Notwithstanding the success with firearms at Jam, Tahmasp still lacked the confidence to engage their archrivals the Ottomans, choosing instead to cede territory, often using scorched earth tactics in the process. The goal of the Ottomans in the 1534 and 1548–1549 campaigns, during the 1532–1555 Ottoman–Safavid War, was to install Tahmasp's brothers (Sam Mirza and Alqas Mirza, respectively) as shah in order to make Iran a vassal state. Although in those campaigns (and in 1554) the Ottomans captured Tabriz, they lacked a communications line sufficient to occupy it for long. Nevertheless, given the insecurity in Iraq and its northwest territory, Tahmasp moved his court from Tabriz to Qazvin.
In the gravest crisis of Tahmasp's reign, Ottoman forces in 1553–54 captured Yerevan, Karabakh and Nakhjavan, destroyed palaces, villas and gardens, and threatened Ardabil. During these operations an agent of the Samlu (now supporting Sam Mizra's pretensions) attempted to poison the shah. Tahmasp resolved to end hostilities and sent his ambassador to Soleyman's winter quarters in Erzurum in September 1554 to sue for peace. Temporary terms were followed by the Peace of Amasya in June 1555, ending the war with the Ottomans for the next two decades. The treaty was the first formal diplomatic recognition of the Safavid Empire by the Ottomans. Under the Peace, the Ottomans agreed to restore Yerevan, Karabakh and Nakhjavan to the Safavids and in turn would retain Mesopotamia (Iraq) and eastern Anatolia. Soleyman agreed to permit Safavid Shia pilgrims to make pilgrimages to Mecca and Medina as well as tombs of imams in Iraq and Arabia on condition that the shah would abolish the taburru, the cursing of the first three Rashidun caliphs. It was a heavy price in terms of territory and prestige lost, but it allowed the empire to last, something that seemed improbable during the first years of Tahmasp's reign.
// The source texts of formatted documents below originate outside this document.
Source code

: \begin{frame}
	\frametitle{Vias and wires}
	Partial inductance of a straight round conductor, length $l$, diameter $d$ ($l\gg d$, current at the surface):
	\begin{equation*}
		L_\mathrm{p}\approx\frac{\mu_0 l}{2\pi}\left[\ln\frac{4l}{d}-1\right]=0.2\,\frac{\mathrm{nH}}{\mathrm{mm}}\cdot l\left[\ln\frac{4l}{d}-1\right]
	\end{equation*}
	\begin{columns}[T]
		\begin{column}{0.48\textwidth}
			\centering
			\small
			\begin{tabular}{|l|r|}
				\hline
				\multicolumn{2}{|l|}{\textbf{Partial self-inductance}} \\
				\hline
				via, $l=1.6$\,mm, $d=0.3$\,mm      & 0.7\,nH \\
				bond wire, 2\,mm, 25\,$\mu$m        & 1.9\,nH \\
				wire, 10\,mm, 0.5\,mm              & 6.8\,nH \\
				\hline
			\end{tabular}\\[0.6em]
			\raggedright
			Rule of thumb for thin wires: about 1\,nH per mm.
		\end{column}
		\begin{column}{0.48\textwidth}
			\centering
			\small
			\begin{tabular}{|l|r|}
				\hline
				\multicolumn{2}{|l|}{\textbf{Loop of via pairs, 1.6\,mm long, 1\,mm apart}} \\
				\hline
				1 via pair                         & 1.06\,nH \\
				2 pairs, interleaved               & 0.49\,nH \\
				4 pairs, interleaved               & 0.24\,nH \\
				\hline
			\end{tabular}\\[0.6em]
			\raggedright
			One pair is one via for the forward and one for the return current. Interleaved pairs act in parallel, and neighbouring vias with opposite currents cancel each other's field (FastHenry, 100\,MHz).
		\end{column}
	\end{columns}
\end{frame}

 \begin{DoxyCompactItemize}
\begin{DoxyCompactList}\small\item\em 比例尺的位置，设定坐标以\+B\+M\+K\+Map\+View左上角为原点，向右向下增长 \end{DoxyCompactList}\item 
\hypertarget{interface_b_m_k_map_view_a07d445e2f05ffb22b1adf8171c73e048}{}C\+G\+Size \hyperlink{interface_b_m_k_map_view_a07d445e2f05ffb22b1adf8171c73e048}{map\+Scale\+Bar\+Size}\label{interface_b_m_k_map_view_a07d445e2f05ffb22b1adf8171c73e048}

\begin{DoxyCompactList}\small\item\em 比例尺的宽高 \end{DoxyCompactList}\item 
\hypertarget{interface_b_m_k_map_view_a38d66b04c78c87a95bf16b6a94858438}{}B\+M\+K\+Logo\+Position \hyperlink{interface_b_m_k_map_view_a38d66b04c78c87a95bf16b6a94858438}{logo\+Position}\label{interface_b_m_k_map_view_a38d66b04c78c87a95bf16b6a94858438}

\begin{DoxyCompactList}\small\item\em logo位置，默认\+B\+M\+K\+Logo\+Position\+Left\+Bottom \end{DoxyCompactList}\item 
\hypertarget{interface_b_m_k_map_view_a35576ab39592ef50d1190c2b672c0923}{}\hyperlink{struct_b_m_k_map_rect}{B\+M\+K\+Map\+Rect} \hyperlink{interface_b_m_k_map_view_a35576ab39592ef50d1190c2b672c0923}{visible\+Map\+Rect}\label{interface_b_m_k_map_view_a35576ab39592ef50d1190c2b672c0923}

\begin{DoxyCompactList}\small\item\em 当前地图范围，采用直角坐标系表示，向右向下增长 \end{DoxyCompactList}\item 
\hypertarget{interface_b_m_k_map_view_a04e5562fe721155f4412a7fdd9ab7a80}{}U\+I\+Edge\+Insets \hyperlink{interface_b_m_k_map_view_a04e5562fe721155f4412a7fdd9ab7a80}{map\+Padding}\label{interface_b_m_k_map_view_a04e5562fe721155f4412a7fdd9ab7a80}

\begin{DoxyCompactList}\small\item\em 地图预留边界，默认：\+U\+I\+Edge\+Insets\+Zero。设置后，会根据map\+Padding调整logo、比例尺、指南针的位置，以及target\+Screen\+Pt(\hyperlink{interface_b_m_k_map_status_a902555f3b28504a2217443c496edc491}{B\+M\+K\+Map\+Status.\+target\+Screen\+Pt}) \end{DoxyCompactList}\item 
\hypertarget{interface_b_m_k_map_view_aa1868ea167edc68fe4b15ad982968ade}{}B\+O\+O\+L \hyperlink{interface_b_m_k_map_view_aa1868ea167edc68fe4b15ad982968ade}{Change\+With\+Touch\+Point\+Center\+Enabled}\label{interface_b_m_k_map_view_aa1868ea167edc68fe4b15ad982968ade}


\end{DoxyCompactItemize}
Royal refugees: Bayezid and Humayun
Almost simultaneously with the emergence of the Safavid Empire, the Mughal Empire, founded by the Timurid heir Babur, was developing in South-Asia. The Mughals adhered to Sunni Islam while ruling a largely Hindu population. After the death of Babur, his son Humayun was ousted from his territories and threatened by his half-brother and rival, who had inherited the northern part of Babur's territories. Having to flee from city to city, Humayun eventually sought refuge at the court of Tahmasp in Qazvin in 1543. Tahmasp received Humayun as the true emperor of the Mughal dynasty, despite the fact that Humayun had been living in exile for more than fifteen years. After Humayun converted to Shiʻi Islam (under extreme duress), Tahmasp offered him military assistance to regain his territories in return for Kandahar, which controlled the overland trade route between central Iran and the Ganges. In 1545 a combined Iranian–Mughal force managed to seize Kandahar and occupy Kabul. Humayun handed over Kandahar, but Tahmasp was forced to retake it in 1558, after Humayun seized it on the death of the Safavid governor.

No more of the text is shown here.